> **Activity**
Using the records below, output the stretch that opens with the line containing "- Does Next.js backend have this?" and closes with the line containing "3. Merge the branches", exactly and including both lines, with nothing more.
────────────────────────────────────────
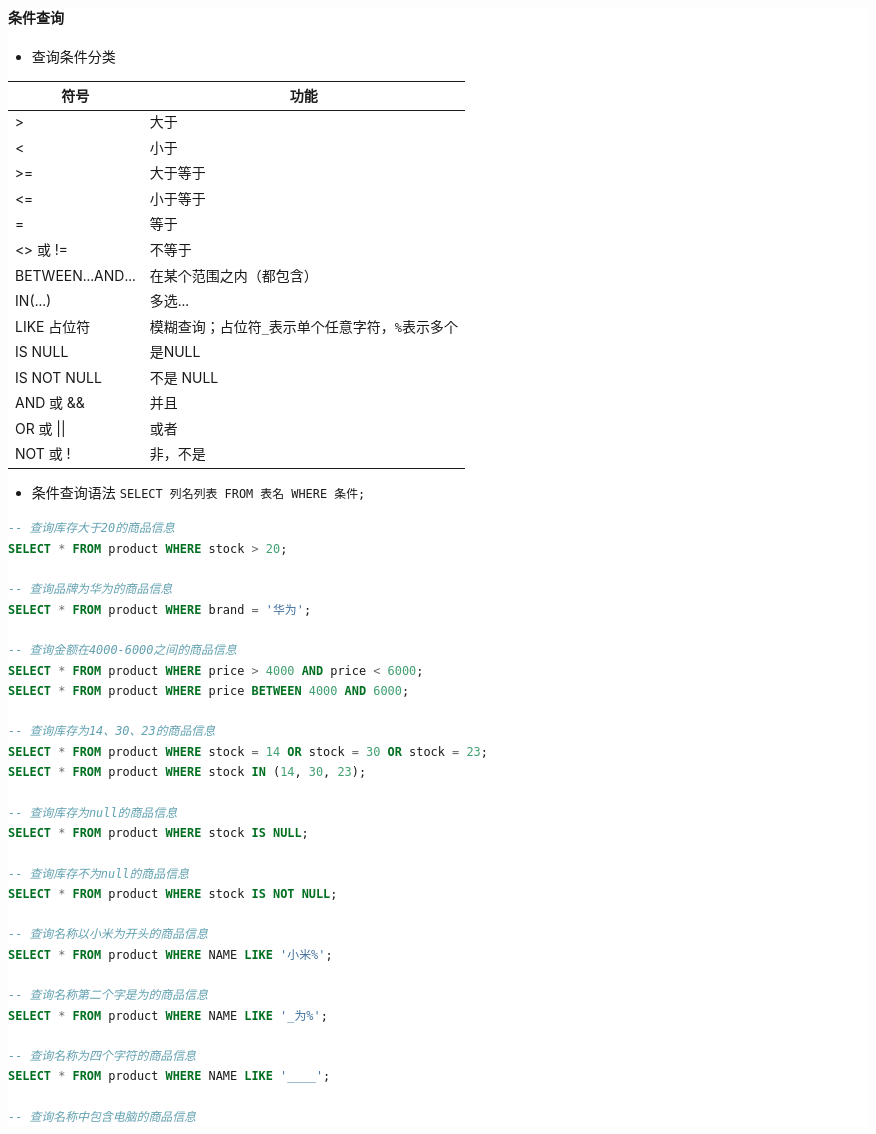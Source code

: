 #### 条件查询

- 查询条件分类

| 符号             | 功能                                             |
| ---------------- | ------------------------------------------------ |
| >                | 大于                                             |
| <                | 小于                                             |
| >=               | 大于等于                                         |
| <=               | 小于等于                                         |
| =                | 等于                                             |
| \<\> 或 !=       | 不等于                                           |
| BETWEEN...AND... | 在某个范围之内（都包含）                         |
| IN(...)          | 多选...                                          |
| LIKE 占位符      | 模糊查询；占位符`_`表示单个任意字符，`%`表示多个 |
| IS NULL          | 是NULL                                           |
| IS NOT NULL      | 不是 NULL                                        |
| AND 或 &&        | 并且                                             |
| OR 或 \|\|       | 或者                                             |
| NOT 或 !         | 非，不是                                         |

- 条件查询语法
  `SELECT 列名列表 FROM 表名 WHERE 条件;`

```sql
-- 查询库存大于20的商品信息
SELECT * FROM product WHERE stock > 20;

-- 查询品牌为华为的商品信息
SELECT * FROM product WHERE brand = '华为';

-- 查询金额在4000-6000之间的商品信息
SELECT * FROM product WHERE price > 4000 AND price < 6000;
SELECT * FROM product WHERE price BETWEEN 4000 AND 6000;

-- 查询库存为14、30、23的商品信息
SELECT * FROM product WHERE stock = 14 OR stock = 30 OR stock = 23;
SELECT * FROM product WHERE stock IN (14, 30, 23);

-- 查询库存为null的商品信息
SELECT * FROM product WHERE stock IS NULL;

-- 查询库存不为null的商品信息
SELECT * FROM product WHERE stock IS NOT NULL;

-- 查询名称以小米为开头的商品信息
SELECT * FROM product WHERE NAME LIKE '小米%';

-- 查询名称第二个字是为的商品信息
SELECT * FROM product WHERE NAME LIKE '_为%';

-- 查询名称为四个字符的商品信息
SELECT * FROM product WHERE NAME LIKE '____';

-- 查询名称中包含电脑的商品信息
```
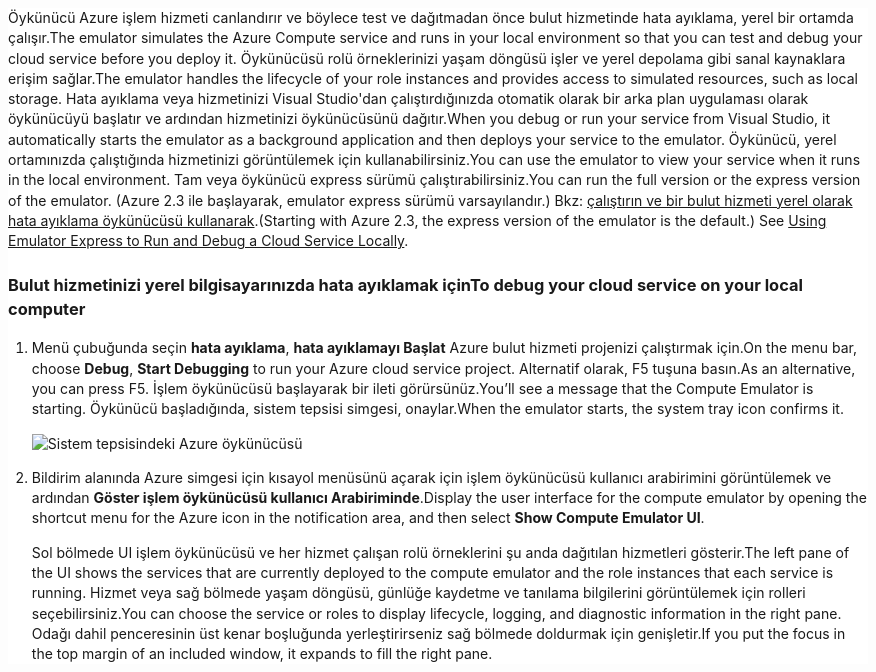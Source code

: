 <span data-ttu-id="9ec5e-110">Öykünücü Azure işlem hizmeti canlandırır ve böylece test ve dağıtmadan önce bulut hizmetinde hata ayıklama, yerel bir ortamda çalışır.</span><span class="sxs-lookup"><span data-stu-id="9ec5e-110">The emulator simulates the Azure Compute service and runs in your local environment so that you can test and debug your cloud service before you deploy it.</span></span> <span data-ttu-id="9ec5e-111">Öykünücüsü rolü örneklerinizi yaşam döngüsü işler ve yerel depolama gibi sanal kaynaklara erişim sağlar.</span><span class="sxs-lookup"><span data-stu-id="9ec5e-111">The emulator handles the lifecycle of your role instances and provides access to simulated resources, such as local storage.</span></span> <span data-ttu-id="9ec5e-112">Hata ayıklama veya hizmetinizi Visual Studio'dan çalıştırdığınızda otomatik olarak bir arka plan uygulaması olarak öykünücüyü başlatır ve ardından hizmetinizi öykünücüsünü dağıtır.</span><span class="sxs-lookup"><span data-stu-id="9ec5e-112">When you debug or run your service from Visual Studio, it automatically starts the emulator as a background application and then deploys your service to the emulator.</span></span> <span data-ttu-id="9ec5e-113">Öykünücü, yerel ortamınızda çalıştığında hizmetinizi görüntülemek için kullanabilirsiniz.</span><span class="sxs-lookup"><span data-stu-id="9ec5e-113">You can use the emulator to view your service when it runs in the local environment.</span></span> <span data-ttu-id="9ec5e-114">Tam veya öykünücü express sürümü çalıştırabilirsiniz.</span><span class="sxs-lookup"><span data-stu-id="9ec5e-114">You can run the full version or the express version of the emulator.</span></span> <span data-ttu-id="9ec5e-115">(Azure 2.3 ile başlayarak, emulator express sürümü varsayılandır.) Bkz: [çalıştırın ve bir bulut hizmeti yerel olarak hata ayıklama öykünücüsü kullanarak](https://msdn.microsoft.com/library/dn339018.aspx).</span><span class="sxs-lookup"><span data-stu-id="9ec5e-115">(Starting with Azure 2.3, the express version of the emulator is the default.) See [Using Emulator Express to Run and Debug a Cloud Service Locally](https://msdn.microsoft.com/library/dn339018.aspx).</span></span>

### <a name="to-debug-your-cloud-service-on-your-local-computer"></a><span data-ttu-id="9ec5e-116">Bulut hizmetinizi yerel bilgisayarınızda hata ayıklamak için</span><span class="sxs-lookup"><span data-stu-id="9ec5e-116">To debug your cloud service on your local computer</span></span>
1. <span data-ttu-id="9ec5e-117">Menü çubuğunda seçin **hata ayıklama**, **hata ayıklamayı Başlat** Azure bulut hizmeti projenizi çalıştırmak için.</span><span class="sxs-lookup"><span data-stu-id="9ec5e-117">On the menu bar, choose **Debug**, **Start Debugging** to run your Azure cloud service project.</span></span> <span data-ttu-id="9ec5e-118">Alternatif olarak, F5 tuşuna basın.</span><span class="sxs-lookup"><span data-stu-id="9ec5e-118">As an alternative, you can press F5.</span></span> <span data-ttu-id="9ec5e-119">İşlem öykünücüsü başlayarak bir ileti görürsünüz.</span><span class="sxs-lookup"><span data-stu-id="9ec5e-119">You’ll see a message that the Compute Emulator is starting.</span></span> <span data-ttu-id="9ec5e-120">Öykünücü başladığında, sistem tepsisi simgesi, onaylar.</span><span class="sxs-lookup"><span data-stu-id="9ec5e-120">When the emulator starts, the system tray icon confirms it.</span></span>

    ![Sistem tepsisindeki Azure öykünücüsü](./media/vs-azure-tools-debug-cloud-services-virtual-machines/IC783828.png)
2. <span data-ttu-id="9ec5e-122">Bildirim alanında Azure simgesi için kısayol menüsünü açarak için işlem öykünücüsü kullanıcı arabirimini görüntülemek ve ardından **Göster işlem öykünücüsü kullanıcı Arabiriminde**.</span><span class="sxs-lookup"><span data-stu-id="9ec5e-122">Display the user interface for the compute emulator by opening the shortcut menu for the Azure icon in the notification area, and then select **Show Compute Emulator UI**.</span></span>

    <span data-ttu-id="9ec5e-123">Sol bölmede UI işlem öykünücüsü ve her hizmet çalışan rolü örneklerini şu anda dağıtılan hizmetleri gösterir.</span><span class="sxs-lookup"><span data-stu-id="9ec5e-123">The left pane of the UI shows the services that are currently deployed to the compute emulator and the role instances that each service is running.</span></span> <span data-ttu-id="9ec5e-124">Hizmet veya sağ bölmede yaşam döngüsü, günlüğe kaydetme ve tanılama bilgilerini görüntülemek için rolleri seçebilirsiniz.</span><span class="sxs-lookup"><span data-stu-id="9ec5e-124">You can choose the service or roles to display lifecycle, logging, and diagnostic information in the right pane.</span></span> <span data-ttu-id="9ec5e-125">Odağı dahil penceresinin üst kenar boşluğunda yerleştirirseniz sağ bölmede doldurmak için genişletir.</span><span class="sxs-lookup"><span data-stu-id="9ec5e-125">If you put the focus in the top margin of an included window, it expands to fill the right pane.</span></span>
────────────────────────────────────────
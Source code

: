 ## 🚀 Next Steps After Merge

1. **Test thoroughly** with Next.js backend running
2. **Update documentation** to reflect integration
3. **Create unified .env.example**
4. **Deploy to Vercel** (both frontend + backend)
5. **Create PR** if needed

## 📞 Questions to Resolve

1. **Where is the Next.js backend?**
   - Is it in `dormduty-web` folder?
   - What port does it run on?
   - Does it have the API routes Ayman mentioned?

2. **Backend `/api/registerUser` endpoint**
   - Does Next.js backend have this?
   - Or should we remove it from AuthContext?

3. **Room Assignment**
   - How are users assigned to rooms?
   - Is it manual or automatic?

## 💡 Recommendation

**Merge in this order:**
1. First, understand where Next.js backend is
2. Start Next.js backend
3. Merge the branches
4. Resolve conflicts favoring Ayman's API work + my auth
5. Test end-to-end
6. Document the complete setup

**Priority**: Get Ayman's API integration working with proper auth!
────────────────────────────────────────
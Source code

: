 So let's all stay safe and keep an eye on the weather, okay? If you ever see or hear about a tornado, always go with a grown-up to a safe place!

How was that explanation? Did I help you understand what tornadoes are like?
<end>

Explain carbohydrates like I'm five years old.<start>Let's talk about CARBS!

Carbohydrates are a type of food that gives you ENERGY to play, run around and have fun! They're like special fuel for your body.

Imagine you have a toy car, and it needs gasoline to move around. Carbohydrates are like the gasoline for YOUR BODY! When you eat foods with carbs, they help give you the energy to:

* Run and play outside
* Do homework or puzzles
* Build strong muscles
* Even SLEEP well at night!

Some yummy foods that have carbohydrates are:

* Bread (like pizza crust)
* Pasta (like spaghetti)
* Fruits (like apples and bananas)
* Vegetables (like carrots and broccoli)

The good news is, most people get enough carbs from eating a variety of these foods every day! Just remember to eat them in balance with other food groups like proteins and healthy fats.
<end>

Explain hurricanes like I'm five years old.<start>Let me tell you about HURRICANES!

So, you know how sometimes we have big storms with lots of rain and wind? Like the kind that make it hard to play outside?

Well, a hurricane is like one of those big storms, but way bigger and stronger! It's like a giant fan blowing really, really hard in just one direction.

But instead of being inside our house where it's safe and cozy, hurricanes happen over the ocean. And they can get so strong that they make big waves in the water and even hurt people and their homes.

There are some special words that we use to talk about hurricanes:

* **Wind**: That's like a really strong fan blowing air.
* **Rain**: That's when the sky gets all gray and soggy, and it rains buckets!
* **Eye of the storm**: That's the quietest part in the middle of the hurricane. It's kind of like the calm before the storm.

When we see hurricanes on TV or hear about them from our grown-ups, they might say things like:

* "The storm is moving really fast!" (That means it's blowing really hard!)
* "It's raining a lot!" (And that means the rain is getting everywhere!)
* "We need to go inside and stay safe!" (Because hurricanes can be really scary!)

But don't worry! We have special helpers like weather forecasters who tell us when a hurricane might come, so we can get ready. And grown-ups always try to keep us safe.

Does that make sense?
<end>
────────────────────────────────────────
> **Answer for the task**
   - Does Next.js backend have this?
   - Or should we remove it from AuthContext?

3. **Room Assignment**
   - How are users assigned to rooms?
   - Is it manual or automatic?

## 💡 Recommendation

**Merge in this order:**
1. First, understand where Next.js backend is
2. Start Next.js backend
3. Merge the branches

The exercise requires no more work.